• Exercise prompt:
For each entry, output its words exactly and leave any picture behind.

◇ ◇ ◇

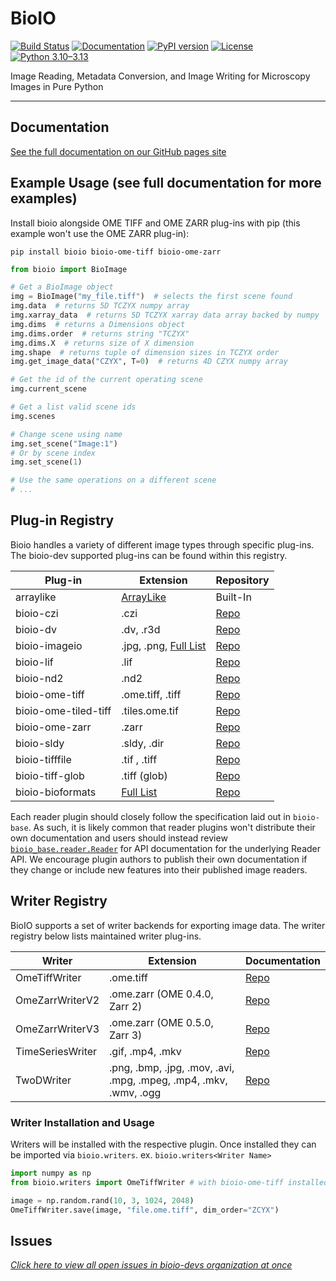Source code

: # BioIO

[![Build Status](https://github.com/bioio-devs/bioio/actions/workflows/ci.yml/badge.svg)](https://github.com/bioio-devs/bioio/actions)
[![Documentation](https://github.com/bioio-devs/bioio/actions/workflows/docs.yml/badge.svg)](https://bioio-devs.github.io/bioio)
[![PyPI version](https://badge.fury.io/py/bioio.svg)](https://badge.fury.io/py/bioio)
[![License](https://img.shields.io/badge/License-BSD%203--Clause-blue.svg)](https://opensource.org/licenses/BSD-3-Clause)
[![Python 3.10–3.13](https://img.shields.io/badge/python-3.10--3.13-blue.svg)](https://www.python.org/downloads/)

Image Reading, Metadata Conversion, and Image Writing for Microscopy Images in Pure Python

---

## Documentation

[See the full documentation on our GitHub pages site](https://bioio-devs.github.io/bioio/OVERVIEW.html)

## Example Usage (see full documentation for more examples)

Install bioio alongside OME TIFF and OME ZARR plug-ins with pip (this example won't use the OME ZARR plug-in):

`pip install bioio bioio-ome-tiff bioio-ome-zarr`

```python
from bioio import BioImage

# Get a BioImage object
img = BioImage("my_file.tiff")  # selects the first scene found
img.data  # returns 5D TCZYX numpy array
img.xarray_data  # returns 5D TCZYX xarray data array backed by numpy
img.dims  # returns a Dimensions object
img.dims.order  # returns string "TCZYX"
img.dims.X  # returns size of X dimension
img.shape  # returns tuple of dimension sizes in TCZYX order
img.get_image_data("CZYX", T=0)  # returns 4D CZYX numpy array

# Get the id of the current operating scene
img.current_scene

# Get a list valid scene ids
img.scenes

# Change scene using name
img.set_scene("Image:1")
# Or by scene index
img.set_scene(1)

# Use the same operations on a different scene
# ...
```
## Plug-in Registry

Bioio handles a variety of different image types through specific plug-ins. The bioio-dev supported plug-ins can be found within
this registry.


| Plug-in                | Extension   | Repository          |
|------------------------|-------------|---------------------|
| arraylike              | [ArrayLike](https://github.com/bioio-devs/bioio-base/blob/9ff0a17a20d09b1b11639d149b1e71801c9d68d8/bioio_base/types.py#L15)  | Built-In           |
| bioio-czi              | .czi        | [Repo](https://github.com/bioio-devs/bioio-czi)           |
| bioio-dv               | .dv, .r3d   | [Repo](https://github.com/bioio-devs/bioio-dv)           |
| bioio-imageio          | .jpg, .png, [Full List](https://github.com/bioio-devs/bioio-imageio/blob/6829370644b9780cfde35fa9d2cd5cea9f743681/bioio_imageio/reader_metadata.py#L26)  | [Repo](https://github.com/bioio-devs/bioio-imageio)           |
| bioio-lif              | .lif        | [Repo](https://github.com/bioio-devs/bioio-lif)           |
| bioio-nd2              | .nd2        | [Repo](https://github.com/bioio-devs/bioio-nd2)           |
| bioio-ome-tiff         | .ome.tiff, .tiff  | [Repo](https://github.com/bioio-devs/bioio-ome-tiff)           |
| bioio-ome-tiled-tiff   | .tiles.ome.tif   | [Repo](https://github.com/bioio-devs/bioio-ome-tiled-tiff)           |
| bioio-ome-zarr         | .zarr       | [Repo](https://github.com/bioio-devs/bioio-ome-zarr)           |
| bioio-sldy             | .sldy, .dir | [Repo](https://github.com/bioio-devs/bioio-sldy)           |
| bioio-tifffile         | .tif , .tiff| [Repo](https://github.com/bioio-devs/bioio-tifffile)           |
| bioio-tiff-glob        | .tiff (glob)| [Repo](https://github.com/bioio-devs/bioio-tiff-glob)           |
| bioio-bioformats       | [Full List](https://github.com/bioio-devs/bioio-bioformats/blob/175399d10d64194adcc7a6048c7b7537591824de/bioio_bioformats/reader_metadata.py#L24) | [Repo](https://github.com/bioio-devs/bioio-bioformats)           |

Each reader plugin should closely follow the specification laid out in `bioio-base`. As such, it is likely common that reader plugins won't distribute their own documentation and users should instead review  [`bioio_base.reader.Reader`](https://bioio-devs.github.io/bioio-base/bioio_base.html#bioio_base.reader.Reader) for API documentation for the underlying Reader API. We encourage plugin authors to publish their own documentation if they change or include new features into their published image readers.

## Writer Registry

BioIO supports a set of writer backends for exporting image data. The writer registry below lists maintained writer plug-ins.

| Writer           | Extension                                              | Documentation |
| ---------------- | ------------------------------------------------------ | ------------- |
| OmeTiffWriter    | .ome.tiff                                              | [Repo](https://github.com/bioio-devs/bioio-ome-tiff)          |
| OmeZarrWriterV2  | .ome.zarr (OME 0.4.0, Zarr 2)                           | [Repo](https://github.com/bioio-devs/bioio-ome-zarr)          |
| OmeZarrWriterV3  | .ome.zarr (OME 0.5.0, Zarr 3)                           | [Repo](https://github.com/bioio-devs/bioio-ome-zarr)          |
| TimeSeriesWriter | .gif, .mp4, .mkv                                       | [Repo](https://github.com/bioio-devs/bioio-imageio)          |
| TwoDWriter       | .png, .bmp, .jpg, .mov, .avi, .mpg, .mpeg, .mp4, .mkv, .wmv, .ogg | [Repo](https://github.com/bioio-devs/bioio-imageio)          |


### Writer Installation and Usage
Writers will be installed with the respective plugin. Once installed they can be imported via `bioio.writers`.
ex. `bioio.writers<Writer Name>`

```python
import numpy as np
from bioio.writers import OmeTiffWriter # with bioio-ome-tiff installed

image = np.random.rand(10, 3, 1024, 2048)
OmeTiffWriter.save(image, "file.ome.tiff", dim_order="ZCYX")
```

## Issues
[_Click here to view all open issues in bioio-devs organization at once_](https://github.com/search?q=user%3Abioio-devs+is%3Aissue+is%3Aopen&type=issues&ref=advsearch)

◇ ◇ ◇

• Answer box:
Source code

: # BioIO

[![Build Status](https://github.com/bioio-devs/bioio/actions/workflows/ci.yml/badge.svg)](https://github.com/bioio-devs/bioio/actions)
[![Documentation](https://github.com/bioio-devs/bioio/actions/workflows/docs.yml/badge.svg)](https://bioio-devs.github.io/bioio)
[![PyPI version](https://badge.fury.io/py/bioio.svg)](https://badge.fury.io/py/bioio)
[![License](https://img.shields.io/badge/License-BSD%203--Clause-blue.svg)](https://opensource.org/licenses/BSD-3-Clause)
[![Python 3.10–3.13](https://img.shields.io/badge/python-3.10--3.13-blue.svg)](https://www.python.org/downloads/)

Image Reading, Metadata Conversion, and Image Writing for Microscopy Images in Pure Python

---

## Documentation

[See the full documentation on our GitHub pages site](https://bioio-devs.github.io/bioio/OVERVIEW.html)

## Example Usage (see full documentation for more examples)

Install bioio alongside OME TIFF and OME ZARR plug-ins with pip (this example won't use the OME ZARR plug-in):

`pip install bioio bioio-ome-tiff bioio-ome-zarr`

```python
from bioio import BioImage

# Get a BioImage object
img = BioImage("my_file.tiff")  # selects the first scene found
img.data  # returns 5D TCZYX numpy array
img.xarray_data  # returns 5D TCZYX xarray data array backed by numpy
img.dims  # returns a Dimensions object
img.dims.order  # returns string "TCZYX"
img.dims.X  # returns size of X dimension
img.shape  # returns tuple of dimension sizes in TCZYX order
img.get_image_data("CZYX", T=0)  # returns 4D CZYX numpy array

# Get the id of the current operating scene
img.current_scene

# Get a list valid scene ids
img.scenes

# Change scene using name
img.set_scene("Image:1")
# Or by scene index
img.set_scene(1)

# Use the same operations on a different scene
# ...
```
## Plug-in Registry

Bioio handles a variety of different image types through specific plug-ins. The bioio-dev supported plug-ins can be found within
this registry.


| Plug-in                | Extension   | Repository          |
|------------------------|-------------|---------------------|
| arraylike              | [ArrayLike](https://github.com/bioio-devs/bioio-base/blob/9ff0a17a20d09b1b11639d149b1e71801c9d68d8/bioio_base/types.py#L15)  | Built-In           |
| bioio-czi              | .czi        | [Repo](https://github.com/bioio-devs/bioio-czi)           |
| bioio-dv               | .dv, .r3d   | [Repo](https://github.com/bioio-devs/bioio-dv)           |
| bioio-imageio          | .jpg, .png, [Full List](https://github.com/bioio-devs/bioio-imageio/blob/6829370644b9780cfde35fa9d2cd5cea9f743681/bioio_imageio/reader_metadata.py#L26)  | [Repo](https://github.com/bioio-devs/bioio-imageio)           |
| bioio-lif              | .lif        | [Repo](https://github.com/bioio-devs/bioio-lif)           |
| bioio-nd2              | .nd2        | [Repo](https://github.com/bioio-devs/bioio-nd2)           |
| bioio-ome-tiff         | .ome.tiff, .tiff  | [Repo](https://github.com/bioio-devs/bioio-ome-tiff)           |
| bioio-ome-tiled-tiff   | .tiles.ome.tif   | [Repo](https://github.com/bioio-devs/bioio-ome-tiled-tiff)           |
| bioio-ome-zarr         | .zarr       | [Repo](https://github.com/bioio-devs/bioio-ome-zarr)           |
| bioio-sldy             | .sldy, .dir | [Repo](https://github.com/bioio-devs/bioio-sldy)           |
| bioio-tifffile         | .tif , .tiff| [Repo](https://github.com/bioio-devs/bioio-tifffile)           |
| bioio-tiff-glob        | .tiff (glob)| [Repo](https://github.com/bioio-devs/bioio-tiff-glob)           |
| bioio-bioformats       | [Full List](https://github.com/bioio-devs/bioio-bioformats/blob/175399d10d64194adcc7a6048c7b7537591824de/bioio_bioformats/reader_metadata.py#L24) | [Repo](https://github.com/bioio-devs/bioio-bioformats)           |

Each reader plugin should closely follow the specification laid out in `bioio-base`. As such, it is likely common that reader plugins won't distribute their own documentation and users should instead review  [`bioio_base.reader.Reader`](https://bioio-devs.github.io/bioio-base/bioio_base.html#bioio_base.reader.Reader) for API documentation for the underlying Reader API. We encourage plugin authors to publish their own documentation if they change or include new features into their published image readers.

## Writer Registry

BioIO supports a set of writer backends for exporting image data. The writer registry below lists maintained writer plug-ins.

| Writer           | Extension                                              | Documentation |
| ---------------- | ------------------------------------------------------ | ------------- |
| OmeTiffWriter    | .ome.tiff                                              | [Repo](https://github.com/bioio-devs/bioio-ome-tiff)          |
| OmeZarrWriterV2  | .ome.zarr (OME 0.4.0, Zarr 2)                           | [Repo](https://github.com/bioio-devs/bioio-ome-zarr)          |
| OmeZarrWriterV3  | .ome.zarr (OME 0.5.0, Zarr 3)                           | [Repo](https://github.com/bioio-devs/bioio-ome-zarr)          |
| TimeSeriesWriter | .gif, .mp4, .mkv                                       | [Repo](https://github.com/bioio-devs/bioio-imageio)          |
| TwoDWriter       | .png, .bmp, .jpg, .mov, .avi, .mpg, .mpeg, .mp4, .mkv, .wmv, .ogg | [Repo](https://github.com/bioio-devs/bioio-imageio)          |


### Writer Installation and Usage
Writers will be installed with the respective plugin. Once installed they can be imported via `bioio.writers`.
ex. `bioio.writers<Writer Name>`

```python
import numpy as np
from bioio.writers import OmeTiffWriter # with bioio-ome-tiff installed

image = np.random.rand(10, 3, 1024, 2048)
OmeTiffWriter.save(image, "file.ome.tiff", dim_order="ZCYX")
```

## Issues
[_Click here to view all open issues in bioio-devs organization at once_](https://github.com/search?q=user%3Abioio-devs+is%3Aissue+is%3Aopen&type=issues&ref=advsearch)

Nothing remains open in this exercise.